*PROBLEM*
On how many lines of the data below does the word "result" appear? Reply with the number only.

◆ ◆ ◆ ◆ ◆ ◆ ◆

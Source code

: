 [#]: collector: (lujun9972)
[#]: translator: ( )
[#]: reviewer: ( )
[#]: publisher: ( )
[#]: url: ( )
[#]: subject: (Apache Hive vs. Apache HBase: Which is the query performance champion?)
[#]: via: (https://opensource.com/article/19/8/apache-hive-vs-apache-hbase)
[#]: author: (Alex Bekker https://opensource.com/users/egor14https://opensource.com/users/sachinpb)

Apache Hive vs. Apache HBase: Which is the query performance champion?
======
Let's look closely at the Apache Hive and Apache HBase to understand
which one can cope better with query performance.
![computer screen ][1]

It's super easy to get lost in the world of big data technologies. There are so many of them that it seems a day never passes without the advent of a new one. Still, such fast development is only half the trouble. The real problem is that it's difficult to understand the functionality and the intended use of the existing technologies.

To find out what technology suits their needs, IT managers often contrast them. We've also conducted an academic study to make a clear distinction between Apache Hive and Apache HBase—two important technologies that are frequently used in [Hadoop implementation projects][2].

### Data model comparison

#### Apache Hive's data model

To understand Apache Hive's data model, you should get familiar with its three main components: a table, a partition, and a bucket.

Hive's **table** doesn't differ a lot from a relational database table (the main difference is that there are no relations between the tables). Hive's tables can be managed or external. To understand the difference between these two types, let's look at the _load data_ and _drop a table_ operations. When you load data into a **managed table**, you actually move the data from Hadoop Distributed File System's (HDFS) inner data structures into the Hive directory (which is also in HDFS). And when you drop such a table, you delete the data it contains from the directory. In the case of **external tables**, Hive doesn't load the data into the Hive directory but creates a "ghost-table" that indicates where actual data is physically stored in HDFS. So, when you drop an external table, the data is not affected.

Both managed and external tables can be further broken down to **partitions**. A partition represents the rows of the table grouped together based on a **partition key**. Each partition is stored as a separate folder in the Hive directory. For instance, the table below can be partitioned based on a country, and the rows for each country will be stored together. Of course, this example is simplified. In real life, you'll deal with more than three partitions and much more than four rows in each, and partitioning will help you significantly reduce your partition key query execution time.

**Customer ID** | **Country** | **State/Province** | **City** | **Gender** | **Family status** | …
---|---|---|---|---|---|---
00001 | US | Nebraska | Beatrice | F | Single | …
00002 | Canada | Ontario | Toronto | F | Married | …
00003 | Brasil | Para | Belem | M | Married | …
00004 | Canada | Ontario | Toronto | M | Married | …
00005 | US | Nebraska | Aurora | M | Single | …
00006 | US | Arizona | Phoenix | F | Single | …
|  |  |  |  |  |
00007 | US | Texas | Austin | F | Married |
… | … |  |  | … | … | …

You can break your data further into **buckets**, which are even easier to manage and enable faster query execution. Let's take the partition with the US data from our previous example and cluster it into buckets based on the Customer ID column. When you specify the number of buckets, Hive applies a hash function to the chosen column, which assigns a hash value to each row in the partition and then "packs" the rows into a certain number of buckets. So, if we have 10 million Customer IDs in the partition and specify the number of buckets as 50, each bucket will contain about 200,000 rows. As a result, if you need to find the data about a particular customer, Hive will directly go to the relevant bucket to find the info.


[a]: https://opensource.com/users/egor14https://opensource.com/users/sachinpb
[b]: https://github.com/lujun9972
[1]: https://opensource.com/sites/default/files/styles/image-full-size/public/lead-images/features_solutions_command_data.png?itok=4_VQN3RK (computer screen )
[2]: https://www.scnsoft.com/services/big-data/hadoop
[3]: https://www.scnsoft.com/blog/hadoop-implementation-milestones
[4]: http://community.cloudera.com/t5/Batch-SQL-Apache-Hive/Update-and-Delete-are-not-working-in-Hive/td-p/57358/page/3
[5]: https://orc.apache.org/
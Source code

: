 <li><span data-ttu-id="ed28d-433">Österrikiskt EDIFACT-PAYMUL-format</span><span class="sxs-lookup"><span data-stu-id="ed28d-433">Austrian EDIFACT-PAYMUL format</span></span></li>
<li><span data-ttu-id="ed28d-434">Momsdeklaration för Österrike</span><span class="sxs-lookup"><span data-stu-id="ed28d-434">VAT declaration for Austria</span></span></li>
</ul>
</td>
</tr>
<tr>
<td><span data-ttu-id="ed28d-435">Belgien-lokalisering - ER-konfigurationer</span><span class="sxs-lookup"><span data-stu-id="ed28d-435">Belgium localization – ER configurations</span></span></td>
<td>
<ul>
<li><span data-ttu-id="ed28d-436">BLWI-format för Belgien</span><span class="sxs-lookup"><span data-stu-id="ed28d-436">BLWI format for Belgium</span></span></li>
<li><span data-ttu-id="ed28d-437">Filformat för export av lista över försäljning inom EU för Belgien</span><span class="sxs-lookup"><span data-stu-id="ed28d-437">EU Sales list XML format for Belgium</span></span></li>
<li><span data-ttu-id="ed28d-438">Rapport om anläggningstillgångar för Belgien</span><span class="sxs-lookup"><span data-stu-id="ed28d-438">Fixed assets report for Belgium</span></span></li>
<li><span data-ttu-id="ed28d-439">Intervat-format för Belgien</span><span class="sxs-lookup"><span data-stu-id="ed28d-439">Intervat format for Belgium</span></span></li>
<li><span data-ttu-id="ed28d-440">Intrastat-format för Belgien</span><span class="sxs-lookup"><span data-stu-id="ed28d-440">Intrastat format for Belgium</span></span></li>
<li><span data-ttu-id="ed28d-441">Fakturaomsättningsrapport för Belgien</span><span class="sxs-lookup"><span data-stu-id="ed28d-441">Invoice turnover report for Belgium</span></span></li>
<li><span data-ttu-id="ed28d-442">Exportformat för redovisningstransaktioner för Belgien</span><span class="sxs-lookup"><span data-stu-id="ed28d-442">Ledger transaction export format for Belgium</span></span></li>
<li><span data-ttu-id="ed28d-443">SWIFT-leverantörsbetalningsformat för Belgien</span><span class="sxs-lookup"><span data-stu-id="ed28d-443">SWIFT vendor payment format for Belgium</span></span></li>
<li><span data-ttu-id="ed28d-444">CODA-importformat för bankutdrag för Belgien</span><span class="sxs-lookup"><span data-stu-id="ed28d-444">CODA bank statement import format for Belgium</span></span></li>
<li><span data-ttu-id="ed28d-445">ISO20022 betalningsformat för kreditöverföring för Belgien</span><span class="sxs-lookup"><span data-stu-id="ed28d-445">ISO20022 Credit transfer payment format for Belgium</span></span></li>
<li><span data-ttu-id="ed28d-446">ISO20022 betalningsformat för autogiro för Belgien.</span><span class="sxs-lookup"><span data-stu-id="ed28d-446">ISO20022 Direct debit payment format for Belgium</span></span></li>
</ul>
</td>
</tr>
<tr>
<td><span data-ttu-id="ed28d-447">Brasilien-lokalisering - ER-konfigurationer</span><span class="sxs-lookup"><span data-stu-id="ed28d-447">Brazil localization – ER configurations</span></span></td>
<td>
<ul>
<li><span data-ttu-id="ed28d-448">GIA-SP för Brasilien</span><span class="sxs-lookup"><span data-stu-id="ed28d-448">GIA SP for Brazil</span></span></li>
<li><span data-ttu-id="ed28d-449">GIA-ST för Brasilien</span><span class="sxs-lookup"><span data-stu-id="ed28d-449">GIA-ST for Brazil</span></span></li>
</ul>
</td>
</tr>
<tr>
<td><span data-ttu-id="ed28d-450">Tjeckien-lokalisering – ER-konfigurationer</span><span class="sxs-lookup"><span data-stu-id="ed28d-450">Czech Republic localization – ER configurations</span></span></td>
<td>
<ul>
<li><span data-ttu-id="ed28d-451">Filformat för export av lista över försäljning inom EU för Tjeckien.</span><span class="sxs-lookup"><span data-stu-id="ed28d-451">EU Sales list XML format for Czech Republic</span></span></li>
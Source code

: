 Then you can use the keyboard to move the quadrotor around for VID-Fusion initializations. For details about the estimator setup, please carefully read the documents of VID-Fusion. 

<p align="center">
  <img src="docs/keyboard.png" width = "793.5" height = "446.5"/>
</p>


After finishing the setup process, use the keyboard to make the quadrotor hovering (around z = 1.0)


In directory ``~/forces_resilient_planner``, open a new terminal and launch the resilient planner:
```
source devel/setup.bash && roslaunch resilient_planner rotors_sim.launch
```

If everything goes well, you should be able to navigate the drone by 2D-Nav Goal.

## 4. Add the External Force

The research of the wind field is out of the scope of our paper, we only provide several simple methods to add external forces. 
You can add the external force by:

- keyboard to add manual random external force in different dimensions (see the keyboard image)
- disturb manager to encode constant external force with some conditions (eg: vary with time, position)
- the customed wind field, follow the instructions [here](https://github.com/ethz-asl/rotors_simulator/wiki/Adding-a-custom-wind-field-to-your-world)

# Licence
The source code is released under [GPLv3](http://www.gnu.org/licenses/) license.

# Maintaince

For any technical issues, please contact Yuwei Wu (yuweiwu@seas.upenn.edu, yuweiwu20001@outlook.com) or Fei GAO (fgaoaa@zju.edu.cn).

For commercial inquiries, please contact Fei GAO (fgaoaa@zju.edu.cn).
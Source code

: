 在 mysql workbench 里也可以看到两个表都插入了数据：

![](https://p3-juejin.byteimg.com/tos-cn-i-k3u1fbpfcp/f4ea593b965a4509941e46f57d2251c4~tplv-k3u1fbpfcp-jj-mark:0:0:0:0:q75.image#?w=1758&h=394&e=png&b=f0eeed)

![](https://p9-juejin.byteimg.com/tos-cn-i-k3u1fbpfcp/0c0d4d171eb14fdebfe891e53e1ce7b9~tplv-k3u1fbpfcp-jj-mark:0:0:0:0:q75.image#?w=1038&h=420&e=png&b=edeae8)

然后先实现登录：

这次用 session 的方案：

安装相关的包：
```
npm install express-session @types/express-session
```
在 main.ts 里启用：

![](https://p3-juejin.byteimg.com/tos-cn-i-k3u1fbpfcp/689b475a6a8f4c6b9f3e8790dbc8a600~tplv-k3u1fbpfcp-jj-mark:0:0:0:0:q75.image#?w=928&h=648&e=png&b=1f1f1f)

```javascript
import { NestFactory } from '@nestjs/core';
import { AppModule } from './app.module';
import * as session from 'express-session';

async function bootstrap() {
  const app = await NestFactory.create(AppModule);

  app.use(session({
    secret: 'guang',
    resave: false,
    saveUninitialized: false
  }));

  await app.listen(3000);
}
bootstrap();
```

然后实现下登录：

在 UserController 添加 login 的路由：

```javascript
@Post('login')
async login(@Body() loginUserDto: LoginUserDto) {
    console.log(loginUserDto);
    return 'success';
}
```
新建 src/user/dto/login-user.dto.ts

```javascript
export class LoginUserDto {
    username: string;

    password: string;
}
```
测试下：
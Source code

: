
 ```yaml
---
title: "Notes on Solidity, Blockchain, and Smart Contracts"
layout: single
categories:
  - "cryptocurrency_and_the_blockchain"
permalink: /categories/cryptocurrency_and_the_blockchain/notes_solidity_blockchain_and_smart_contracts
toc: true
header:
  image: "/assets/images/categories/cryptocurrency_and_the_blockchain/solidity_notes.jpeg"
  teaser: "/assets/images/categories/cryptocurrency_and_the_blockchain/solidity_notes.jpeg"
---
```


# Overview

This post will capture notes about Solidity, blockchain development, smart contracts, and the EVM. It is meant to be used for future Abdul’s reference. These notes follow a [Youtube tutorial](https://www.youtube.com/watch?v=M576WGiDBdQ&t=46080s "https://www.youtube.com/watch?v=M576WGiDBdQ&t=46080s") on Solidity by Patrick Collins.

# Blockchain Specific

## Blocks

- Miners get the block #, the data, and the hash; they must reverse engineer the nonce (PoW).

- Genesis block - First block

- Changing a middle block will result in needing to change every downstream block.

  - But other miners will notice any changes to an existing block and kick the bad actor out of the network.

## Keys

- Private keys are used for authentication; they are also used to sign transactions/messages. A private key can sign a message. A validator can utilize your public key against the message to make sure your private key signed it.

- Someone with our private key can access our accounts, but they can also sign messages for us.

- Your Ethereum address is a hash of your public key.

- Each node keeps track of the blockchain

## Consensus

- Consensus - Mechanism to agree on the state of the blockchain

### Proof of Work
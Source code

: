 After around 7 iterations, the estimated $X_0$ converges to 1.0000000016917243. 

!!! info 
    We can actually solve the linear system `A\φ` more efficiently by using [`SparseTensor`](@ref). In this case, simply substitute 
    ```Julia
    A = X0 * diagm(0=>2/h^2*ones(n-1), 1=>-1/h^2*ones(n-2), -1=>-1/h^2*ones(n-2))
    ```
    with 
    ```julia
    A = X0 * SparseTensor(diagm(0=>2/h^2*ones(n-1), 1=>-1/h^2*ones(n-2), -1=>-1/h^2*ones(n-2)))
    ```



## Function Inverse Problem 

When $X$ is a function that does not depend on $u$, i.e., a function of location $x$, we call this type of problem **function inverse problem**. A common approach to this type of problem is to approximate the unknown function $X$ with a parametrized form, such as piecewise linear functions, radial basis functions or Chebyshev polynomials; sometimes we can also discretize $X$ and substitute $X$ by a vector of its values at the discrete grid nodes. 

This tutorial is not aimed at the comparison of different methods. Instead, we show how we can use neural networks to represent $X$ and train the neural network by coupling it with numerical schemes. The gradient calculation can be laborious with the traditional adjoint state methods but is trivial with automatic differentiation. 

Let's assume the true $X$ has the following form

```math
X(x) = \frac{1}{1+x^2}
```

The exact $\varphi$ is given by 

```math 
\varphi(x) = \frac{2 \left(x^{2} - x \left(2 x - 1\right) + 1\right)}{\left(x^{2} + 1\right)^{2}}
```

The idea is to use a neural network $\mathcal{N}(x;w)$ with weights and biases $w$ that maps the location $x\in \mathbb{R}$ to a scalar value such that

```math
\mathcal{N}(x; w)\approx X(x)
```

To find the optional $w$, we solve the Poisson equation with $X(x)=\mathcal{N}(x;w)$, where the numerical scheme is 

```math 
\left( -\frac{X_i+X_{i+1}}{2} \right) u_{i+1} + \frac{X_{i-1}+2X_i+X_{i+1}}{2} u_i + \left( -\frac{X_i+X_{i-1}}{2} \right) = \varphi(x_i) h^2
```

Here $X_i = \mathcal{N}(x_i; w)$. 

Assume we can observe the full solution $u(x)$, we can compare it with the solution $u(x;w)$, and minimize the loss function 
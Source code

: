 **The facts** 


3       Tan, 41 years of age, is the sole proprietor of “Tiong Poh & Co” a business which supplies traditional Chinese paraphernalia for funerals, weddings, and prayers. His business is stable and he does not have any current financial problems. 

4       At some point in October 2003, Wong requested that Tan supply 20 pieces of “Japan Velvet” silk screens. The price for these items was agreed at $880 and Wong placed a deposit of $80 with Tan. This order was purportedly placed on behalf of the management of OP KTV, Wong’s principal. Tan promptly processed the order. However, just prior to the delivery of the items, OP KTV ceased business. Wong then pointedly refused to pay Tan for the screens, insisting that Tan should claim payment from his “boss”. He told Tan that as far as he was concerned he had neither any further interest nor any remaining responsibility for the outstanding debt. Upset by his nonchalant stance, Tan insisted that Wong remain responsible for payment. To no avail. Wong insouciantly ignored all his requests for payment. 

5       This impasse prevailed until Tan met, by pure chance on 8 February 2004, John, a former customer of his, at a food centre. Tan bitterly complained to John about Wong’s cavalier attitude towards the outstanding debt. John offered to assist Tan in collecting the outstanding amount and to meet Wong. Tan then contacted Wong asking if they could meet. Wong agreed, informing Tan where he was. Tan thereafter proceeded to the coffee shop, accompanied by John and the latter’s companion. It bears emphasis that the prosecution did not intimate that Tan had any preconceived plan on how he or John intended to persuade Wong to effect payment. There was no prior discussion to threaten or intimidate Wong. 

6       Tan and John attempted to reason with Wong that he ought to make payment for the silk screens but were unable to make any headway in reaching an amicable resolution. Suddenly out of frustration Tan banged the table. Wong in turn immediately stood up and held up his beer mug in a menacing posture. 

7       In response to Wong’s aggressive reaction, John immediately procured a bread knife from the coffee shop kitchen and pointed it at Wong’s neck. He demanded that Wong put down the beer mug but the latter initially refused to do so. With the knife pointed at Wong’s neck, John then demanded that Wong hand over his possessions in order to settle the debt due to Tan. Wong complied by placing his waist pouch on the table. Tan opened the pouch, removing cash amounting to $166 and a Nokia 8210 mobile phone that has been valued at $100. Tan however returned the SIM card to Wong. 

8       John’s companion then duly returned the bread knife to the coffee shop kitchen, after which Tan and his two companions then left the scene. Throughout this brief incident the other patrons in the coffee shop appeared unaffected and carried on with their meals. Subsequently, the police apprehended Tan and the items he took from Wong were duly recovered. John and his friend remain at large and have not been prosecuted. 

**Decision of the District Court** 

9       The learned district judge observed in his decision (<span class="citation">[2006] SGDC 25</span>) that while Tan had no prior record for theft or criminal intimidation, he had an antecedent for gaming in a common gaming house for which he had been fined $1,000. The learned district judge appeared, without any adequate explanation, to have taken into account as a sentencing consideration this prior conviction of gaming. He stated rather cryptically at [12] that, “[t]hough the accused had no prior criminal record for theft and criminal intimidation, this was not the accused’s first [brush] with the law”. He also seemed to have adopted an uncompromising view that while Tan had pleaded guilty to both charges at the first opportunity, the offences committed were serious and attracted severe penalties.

◆ ◆ ◆ ◆ ◆ ◆ ◆

*TASK OUTPUT*
2